Legislation Proposes to Clarify Patent Subject Matter Eligibility

By James Harris | August 17, 2022

Over the past dozen years, the Supreme Court has issued several landmark decisions, with “household” names like Bilski, Alice, Mayo, and Myriad Genetics, that attempt to refine the types of inventions that can and cannot be the subject matter of a patent.  Lower courts, lawyers, and technology companies have attempted to apply the Supreme Court’s framework, built from four specific fact patterns, to the vast spectrum of potential inventions, but predictability has been understandably lacking.  So much so, that in a recent report to Congress, the USPTO penned 61 pages attempting to explain their understanding of the present meaning of the 36 words of the patent eligibility statute, 35 U.S.C. § 101.

 

Senator Thom Tillis has introduced S.4734, titled “Patent Eligibility Restoration Act of 2022,” which proposes to undo the court-made law that now affects many software, medical, and other inventions.  Senator Tillis proposes to limit a court’s ability to whittle at the edges of the statute by providing a broad grant of patent-eligible subject matter, limited only by a defined list of exclusions.

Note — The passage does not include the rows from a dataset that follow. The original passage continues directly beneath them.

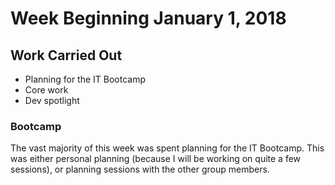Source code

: # Week Beginning January 1, 2018

## Work Carried Out
* Planning for the IT Bootcamp
* Core work
* Dev spotlight

### Bootcamp
The vast majority of this week was spent planning for the IT Bootcamp. This was either personal planning (because I will be working on quite a few sessions), or planning sessions with the other group members.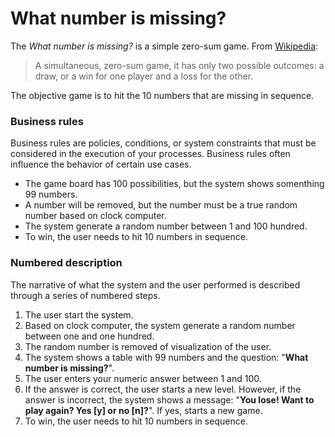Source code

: # What number is missing?
The <em>What number is missing?</em> is a simple zero-sum game. From [Wikipedia](https://en.wikipedia.org/wiki/Rock%E2%80%93paper%E2%80%93scissors):
> A simultaneous, zero-sum game, it has only two possible outcomes: a draw, or a win for one player and a loss for the other.

The objective game is to hit the 10 numbers that are missing in sequence.

### Business rules
Business rules are policies, conditions, or system constraints that must be considered in the execution of your processes. Business rules often influence the behavior of certain use cases.
+ The game board has 100 possibilities, but the system shows somenthing 99 numbers.
+ A number will be removed, but the number must be a true random number based on clock computer.
+ The system generate a random number between 1 and 100 hundred.
+ To win, the user needs to hit 10 numbers in sequence.


### Numbered description
The narrative of what the system and the user performed is described through a series of numbered steps.
1. The user start the system.
2. Based on clock computer, the system generate a random number between one and one hundred.
3. The random number is removed of visualization of the user.
3. The system shows a table with 99 numbers and the question: "**What number is missing?**".
4. The user enters your numeric answer between 1 and 100.
5. If the answer is correct, the user starts a new level. However, if the answer is incorrect, the system shows a message: "**You lose! Want to play again? Yes [y] or no [n]?**". If yes, starts a new game.
6. To win, the user needs to hit 10 numbers in sequence.
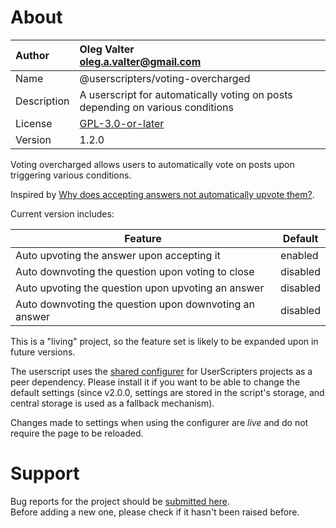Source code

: 
# About

| Author       | Oleg Valter<br>[oleg.a.valter@gmail.com](mailto:oleg.a.valter@gmail.com) |
| :----------- | :----------------------- |
| Name | @userscripters/voting-overcharged |
| Description | A userscript for automatically voting on posts depending on various conditions |
| License | [GPL-3.0-or-later](https://spdx.org/licenses/GPL-3.0-or-later) |
| Version | 1.2.0 |

Voting overcharged allows users to automatically vote on posts upon triggering various conditions.

Inspired by [Why does accepting answers not automatically upvote them?](https://meta.stackoverflow.com/q/422246).

Current version includes:

| Feature                                                | Default  |
| ------------------------------------------------------ | -------- |
| Auto upvoting the answer upon accepting it             | enabled  |
| Auto downvoting the question upon voting to close      | disabled |
| Auto upvoting the question upon upvoting an answer     | disabled |
| Auto downvoting the question upon downvoting an answer | disabled |

This is a "living" project, so the feature set is likely to be expanded upon in future versions.

The userscript uses the [shared configurer](https://stackapps.com/q/9403/78873) for UserScripters projects as a peer dependency.
Please install it if you want to be able to change the default settings (since v2.0.0, settings are stored in the script's storage, and central storage is used as a fallback mechanism).

Changes made to settings when using the configurer are *live* and do not require the page to be reloaded.

# Support

Bug reports for the project should be [submitted here](https://github.com/userscripters/voting-overcharged/issues).
<br>Before adding a new one, please check if it hasn't been raised before.
  
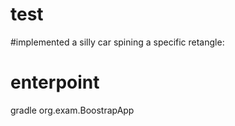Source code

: # test
#implemented a silly car spining a specific retangle:

# enterpoint 
gradle org.exam.BoostrapApp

Six exclusions are proposed:

 

Mathematical formulas, apart from a useful invention or discovery – formulas have long been excluded, but this exclusion has a caveat that explicitly allows formulas that are part of a useful invention and not just standing alone.

 

Unmodified human genes and unmodified natural materials – “unmodified” is further defined to allow eligibility when the gene or material is “isolated, purified, enriched, or otherwise altered by human activity,” or is “otherwise employed in a useful invention or discovery.”  This should open up a broad range of therapeutic inventions to patentability.

 

Processes that are a non-technological economic, financial, business, social, cultural, or artistic process – although seeming to codify patent exclusion for “business methods” and the like, if the process is embodied in a machine or manufacture beyond merely storing and executing the steps of the method in a computer, it is eligible.  Many software inventions would easily meet this standard and be eligible.

 

Mental processes performed solely in the human mind – this mental process exception would not apply unless presumably the smartest person in the world could perform the task without pencil and paper!

 

A process that occurs in nature wholly independent of, and prior to, any human activity – the natural process exception seems to leave room for processes that, although based in nature, include some sort of human trigger or element.

 

A separate section prohibits basing eligibility upon: anything less than a patent claim as a whole; how the invention was made; whether particular claim elements are known or naturally occurring; the state of the art; or patent allowability.  This should curb judicial efforts to look beyond the words of a claim when determining eligibility.

 

We recommend following this legislation closely, as if enacted in anything like the present form it will expand the types of inventions that may be claimed—including in your existing patent applications.  As the political will to restore patent eligibility seems to be growing, it may be time to expand the scope of inventions that companies and inventors choose to file on and describe in their applications.  To that end, one strategy to consider is filing a provisional application to hold one’s place in line while the legislative process runs its course.  It may well be that a valuable invention that is difficult or impossible to protect today will soon be eligible for protection.